Immer mehr junge Menschen in Schleswig-Holstein verschulden sich durch einfache Online-Ratenkäufe. Schuldnerberatungen greifen ein – und setzen auf frühe Aufklärung in Schulen. Besonders Angebote wie „Jetzt kaufen, später zahlen“ von Zahlungsdiensten bergen Risiken, die viele unterschätzen. Ein Schulprojekt in Brunsbüttel zeigt, wie wichtig finanzielle Bildung ist.

Inhaltsverzeichnis:

Schleusen-Gemeinschaftsschule simuliert echten Alltag

Drei Schüler der Klasse 9b an der Schleusen-Gemeinschaftsschule in Brunsbüttel veranschlagen in einem Finanzplanspiel monatliche Ausgaben von über 500 Euro – pro Person. Dabei setzen sie für ihr Auto pauschal nur 100 Euro an. Kosten wie Versicherung, Reparaturen oder Kraftstoff fehlen. Zigaretten tauchen mit höheren Beträgen auf als das Auto.

Das Projekt wird von Anouschka Haalck geleitet, einer erfahrenen Schuldnerberaterin, die heute in der Prävention tätig ist. Die Jugendlichen erhalten zufällig Lohnzettel verschiedener Berufe – etwa den einer Arzthelferin mit Teilzeitvertrag und 1.350 Euro netto im Monat – und müssen dann ihre monatlichen Ausgaben planen. So üben sie:

  • Miete und Nebenkosten
  • Ausgaben für Mobilität
  • Versicherungen
  • Lebensmittel
  • Freizeit und Abonnements

Die Schülerinnen und Schüler merken schnell, wie wenig Geld nach festen Ausgaben übrig bleibt. Das führt zu Gesprächen über finanzielle Verantwortung.

Klarna und Paypal führen oft zur Überschuldung

Laut der Koordinierungsstelle Schuldnerberatung in Rendsburg betreffen Schulden besonders junge Erwachsene. Ein Drittel der Ratsuchenden ist zwischen 20 und 35 Jahre alt. Die Hälfte verschuldet sich durch Online-Shopping. Große Gefahr geht von Zahlungsmodellen wie „Jetzt kaufen, später zahlen“ aus – oft angeboten von Klarna und Paypal.

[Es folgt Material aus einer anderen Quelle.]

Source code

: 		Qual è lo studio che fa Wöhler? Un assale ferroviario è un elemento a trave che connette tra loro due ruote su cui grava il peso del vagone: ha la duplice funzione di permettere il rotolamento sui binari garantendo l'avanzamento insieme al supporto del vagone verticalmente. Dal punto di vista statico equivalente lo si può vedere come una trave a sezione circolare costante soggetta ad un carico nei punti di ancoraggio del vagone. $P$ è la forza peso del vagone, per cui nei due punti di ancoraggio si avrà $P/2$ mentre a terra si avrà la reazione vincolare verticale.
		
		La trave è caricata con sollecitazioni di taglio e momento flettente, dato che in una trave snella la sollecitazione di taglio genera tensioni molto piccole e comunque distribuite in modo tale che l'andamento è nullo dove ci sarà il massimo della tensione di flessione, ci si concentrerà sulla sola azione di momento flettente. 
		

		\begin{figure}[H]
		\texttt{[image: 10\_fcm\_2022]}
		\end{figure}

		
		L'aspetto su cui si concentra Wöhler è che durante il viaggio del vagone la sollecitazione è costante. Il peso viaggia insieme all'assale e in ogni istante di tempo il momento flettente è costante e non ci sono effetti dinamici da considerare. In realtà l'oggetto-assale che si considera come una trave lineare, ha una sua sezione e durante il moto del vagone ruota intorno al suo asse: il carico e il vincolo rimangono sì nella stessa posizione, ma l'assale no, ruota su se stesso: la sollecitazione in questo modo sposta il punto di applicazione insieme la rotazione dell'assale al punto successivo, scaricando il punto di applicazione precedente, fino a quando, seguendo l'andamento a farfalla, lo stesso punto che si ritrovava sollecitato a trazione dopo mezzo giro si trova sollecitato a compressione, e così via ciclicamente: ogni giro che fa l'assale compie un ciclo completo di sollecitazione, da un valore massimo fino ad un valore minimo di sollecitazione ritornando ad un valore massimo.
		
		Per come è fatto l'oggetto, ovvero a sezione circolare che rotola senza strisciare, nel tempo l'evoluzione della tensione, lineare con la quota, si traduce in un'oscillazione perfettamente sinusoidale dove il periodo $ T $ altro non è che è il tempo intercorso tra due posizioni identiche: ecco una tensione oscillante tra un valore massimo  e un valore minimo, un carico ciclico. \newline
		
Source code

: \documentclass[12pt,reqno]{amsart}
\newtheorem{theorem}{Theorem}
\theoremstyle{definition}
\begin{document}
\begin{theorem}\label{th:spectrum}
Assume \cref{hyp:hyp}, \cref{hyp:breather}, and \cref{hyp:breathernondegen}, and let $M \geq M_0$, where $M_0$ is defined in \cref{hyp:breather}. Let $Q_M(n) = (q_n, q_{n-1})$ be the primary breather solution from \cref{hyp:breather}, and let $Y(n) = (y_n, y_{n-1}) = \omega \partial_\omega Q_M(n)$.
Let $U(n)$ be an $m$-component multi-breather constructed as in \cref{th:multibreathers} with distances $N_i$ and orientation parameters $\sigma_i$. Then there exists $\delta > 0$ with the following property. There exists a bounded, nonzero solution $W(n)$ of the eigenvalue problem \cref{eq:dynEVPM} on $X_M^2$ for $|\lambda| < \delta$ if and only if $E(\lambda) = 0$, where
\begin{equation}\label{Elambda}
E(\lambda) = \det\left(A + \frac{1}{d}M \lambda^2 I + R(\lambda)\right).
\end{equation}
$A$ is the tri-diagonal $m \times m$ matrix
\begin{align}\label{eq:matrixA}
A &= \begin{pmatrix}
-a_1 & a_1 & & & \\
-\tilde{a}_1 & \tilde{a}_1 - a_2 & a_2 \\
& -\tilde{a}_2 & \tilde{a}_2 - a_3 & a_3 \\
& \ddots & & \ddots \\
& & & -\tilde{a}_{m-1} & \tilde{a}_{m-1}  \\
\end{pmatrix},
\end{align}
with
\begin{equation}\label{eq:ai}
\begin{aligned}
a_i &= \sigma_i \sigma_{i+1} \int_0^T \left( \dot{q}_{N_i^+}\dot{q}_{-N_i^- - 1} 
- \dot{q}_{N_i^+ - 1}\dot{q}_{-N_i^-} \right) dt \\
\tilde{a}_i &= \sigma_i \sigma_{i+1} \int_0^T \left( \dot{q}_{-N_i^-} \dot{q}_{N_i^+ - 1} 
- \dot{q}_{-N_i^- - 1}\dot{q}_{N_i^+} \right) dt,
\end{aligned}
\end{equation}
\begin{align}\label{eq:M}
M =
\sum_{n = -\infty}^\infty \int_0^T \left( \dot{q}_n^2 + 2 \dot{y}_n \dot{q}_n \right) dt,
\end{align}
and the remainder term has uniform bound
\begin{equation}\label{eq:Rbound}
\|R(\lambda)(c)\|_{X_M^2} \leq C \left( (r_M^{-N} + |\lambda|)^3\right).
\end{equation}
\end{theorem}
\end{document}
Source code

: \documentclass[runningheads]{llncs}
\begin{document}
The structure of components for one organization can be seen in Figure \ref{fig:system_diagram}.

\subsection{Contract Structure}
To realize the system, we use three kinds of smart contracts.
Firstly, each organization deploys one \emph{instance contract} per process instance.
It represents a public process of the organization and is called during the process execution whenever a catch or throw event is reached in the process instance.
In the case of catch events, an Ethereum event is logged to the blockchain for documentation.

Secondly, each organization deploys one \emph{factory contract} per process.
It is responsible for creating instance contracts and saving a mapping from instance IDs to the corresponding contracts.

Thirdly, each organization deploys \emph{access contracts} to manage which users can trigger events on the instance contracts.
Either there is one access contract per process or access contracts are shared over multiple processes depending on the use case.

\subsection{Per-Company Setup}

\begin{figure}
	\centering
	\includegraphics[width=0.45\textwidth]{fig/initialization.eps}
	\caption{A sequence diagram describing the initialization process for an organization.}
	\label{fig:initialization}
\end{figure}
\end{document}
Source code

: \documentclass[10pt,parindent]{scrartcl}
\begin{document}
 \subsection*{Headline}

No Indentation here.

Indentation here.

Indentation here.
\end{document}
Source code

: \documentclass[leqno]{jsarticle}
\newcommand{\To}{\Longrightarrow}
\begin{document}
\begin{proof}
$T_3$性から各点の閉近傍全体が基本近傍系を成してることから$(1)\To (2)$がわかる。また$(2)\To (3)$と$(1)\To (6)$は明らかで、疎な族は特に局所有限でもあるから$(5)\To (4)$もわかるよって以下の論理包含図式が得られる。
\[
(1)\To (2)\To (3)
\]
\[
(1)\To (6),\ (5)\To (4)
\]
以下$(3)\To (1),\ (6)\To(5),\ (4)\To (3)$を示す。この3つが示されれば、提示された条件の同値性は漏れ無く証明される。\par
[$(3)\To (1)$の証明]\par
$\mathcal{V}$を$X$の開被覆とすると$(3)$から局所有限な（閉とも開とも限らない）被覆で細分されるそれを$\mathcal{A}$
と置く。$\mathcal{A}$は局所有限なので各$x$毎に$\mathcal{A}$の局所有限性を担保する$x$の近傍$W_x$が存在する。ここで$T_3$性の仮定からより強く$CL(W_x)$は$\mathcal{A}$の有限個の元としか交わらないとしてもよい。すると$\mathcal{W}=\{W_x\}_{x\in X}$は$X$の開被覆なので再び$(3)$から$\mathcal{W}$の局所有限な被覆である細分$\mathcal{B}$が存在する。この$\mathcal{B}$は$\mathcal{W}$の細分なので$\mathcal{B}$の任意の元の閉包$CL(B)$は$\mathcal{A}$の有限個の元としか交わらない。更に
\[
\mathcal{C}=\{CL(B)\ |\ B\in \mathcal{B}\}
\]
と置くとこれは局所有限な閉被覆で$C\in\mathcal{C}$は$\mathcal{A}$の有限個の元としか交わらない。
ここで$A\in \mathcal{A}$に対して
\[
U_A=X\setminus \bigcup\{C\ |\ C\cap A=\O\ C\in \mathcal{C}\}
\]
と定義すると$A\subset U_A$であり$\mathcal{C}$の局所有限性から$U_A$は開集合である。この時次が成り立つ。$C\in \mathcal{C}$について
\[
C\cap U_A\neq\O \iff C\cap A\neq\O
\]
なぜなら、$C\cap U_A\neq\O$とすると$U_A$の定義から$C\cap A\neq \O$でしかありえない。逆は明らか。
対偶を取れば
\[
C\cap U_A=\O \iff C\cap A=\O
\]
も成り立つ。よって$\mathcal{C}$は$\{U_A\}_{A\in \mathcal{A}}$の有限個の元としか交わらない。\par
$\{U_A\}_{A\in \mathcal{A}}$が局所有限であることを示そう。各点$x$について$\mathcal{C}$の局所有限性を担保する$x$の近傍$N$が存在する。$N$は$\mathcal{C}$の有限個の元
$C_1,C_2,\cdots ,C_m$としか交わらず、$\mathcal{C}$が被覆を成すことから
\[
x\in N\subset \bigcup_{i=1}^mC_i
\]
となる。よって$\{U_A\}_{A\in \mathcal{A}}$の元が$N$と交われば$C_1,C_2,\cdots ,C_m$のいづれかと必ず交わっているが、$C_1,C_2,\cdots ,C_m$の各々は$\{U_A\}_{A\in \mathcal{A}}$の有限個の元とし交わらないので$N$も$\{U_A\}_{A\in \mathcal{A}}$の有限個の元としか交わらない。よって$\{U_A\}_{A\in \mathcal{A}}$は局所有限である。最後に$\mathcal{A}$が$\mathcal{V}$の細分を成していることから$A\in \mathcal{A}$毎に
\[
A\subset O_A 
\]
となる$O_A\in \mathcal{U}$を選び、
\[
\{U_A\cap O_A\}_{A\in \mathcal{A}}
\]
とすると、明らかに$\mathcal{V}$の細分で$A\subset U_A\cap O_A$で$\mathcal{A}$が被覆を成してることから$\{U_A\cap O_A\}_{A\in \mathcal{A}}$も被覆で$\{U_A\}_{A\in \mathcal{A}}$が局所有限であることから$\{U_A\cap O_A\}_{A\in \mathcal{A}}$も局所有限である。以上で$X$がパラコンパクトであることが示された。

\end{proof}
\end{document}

Diese Modelle ermöglichen Zahlungen nach 30 Tagen oder in Raten. Was bequem klingt, entpuppt sich als Kredit. Mehrere solcher Käufe können parallel laufen – häufig in kleinen Beträgen, die sich schnell summieren. Problematisch wird es, wenn Rechnungen nicht fristgerecht beglichen werden. Dann:

  • verschlechtert sich der Schufa-Score
  • wird die Kreditwürdigkeit herabgestuft
  • bleiben Einträge bei Nichtzahlung drei Jahre gespeichert
  • bleiben Kreditanfragen zwölf Monate sichtbar

Verbraucherschützer stufen diese Angebote als "Abzockmasche" ein. Die einfache Verfügbarkeit verleitet zu unüberlegten Käufen. Anbieter profitieren von Händlerprovisionen und Mahngebühren.

Schuldnerberatung fordert mehr Aufklärung

Anouschka Haalck fordert, finanzielle Bildung in den Schulalltag zu integrieren. In Schleswig-Holstein ist sie Teil der sogenannten „Verbraucherbildung“. Inhalte finden sich in Fächern wie Weltkunde oder Wirtschaft und Politik. Lehrkräfte begrüßen die Unterstützung von externen Experten. So auch Klassenlehrerin Esther Blumenthal. Sie sieht den Vorteil darin, dass die Schüler reale Erfahrungen und Beispiele von außen ernster nehmen.

Besonders gefragt sind Erklärungen zu:

  • Netto- vs. Bruttolohn
  • Steuern und Sozialabgaben
  • sinnvollen und überflüssigen Versicherungen
  • Abo-Fallen und Zahlungsdiensten

18 Schulen in Schleswig-Holstein nehmen aktiv an Programmen zur Verbraucherbildung teil. Diese werden von den Verbraucherzentralen als „Verbraucherschulen“ ausgezeichnet. Sie bieten Projekte in den Bereichen Finanzen, Ernährung, Medien und Konsum.

Gespräch über Geld soll kein Tabu sein

Haalck betont, wie wichtig offene Gespräche über Geld und Schulden innerhalb der Familie sind. Auch wenn Jugendliche unter 18 noch keine Verträge abschließen dürfen, wachsen sie in Haushalten auf, die möglicherweise solche Dienste nutzen. Die Frage nach finanziellen Gepflogenheiten zu Hause kann ein Türöffner sein, um Schulden frühzeitig zu vermeiden.

Schulden sollten kein Tabuthema sein. Wenn Familien nicht über finanzielle Schwierigkeiten sprechen, verstehen Kinder oft nicht, warum Wünsche nicht erfüllt werden. Gleichzeitig könnten sich Eltern zurückziehen und Schuldgefühle entwickeln.

Schulden sind laut Haalck nichts, wofür man sich schämen muss. Vielmehr sei es entscheidend, darüber zu sprechen und Unterstützung zu suchen – bevor sich kleine Beträge zu einem ernsten Problem entwickeln.